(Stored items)

* * * * *

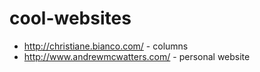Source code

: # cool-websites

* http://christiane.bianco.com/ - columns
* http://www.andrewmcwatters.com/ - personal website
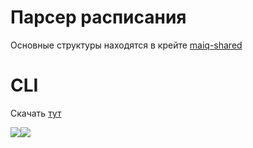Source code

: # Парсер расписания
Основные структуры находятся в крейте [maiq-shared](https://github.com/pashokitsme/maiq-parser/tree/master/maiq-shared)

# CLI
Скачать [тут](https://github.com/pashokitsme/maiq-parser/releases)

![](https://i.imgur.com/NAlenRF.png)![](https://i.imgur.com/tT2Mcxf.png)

* * * * *

_Try it:_ Nothing is needed beyond an exact transcription of the lines from the one containing "- personal website" to the end of the entries above, with the pictures omitted.

_Exercise response:_
* http://www.andrewmcwatters.com/ - personal website
Source code

: # Парсер расписания
Основные структуры находятся в крейте [maiq-shared](https://github.com/pashokitsme/maiq-parser/tree/master/maiq-shared)

# CLI
Скачать [тут](https://github.com/pashokitsme/maiq-parser/releases)

![](https://i.imgur.com/NAlenRF.png)![](https://i.imgur.com/tT2Mcxf.png)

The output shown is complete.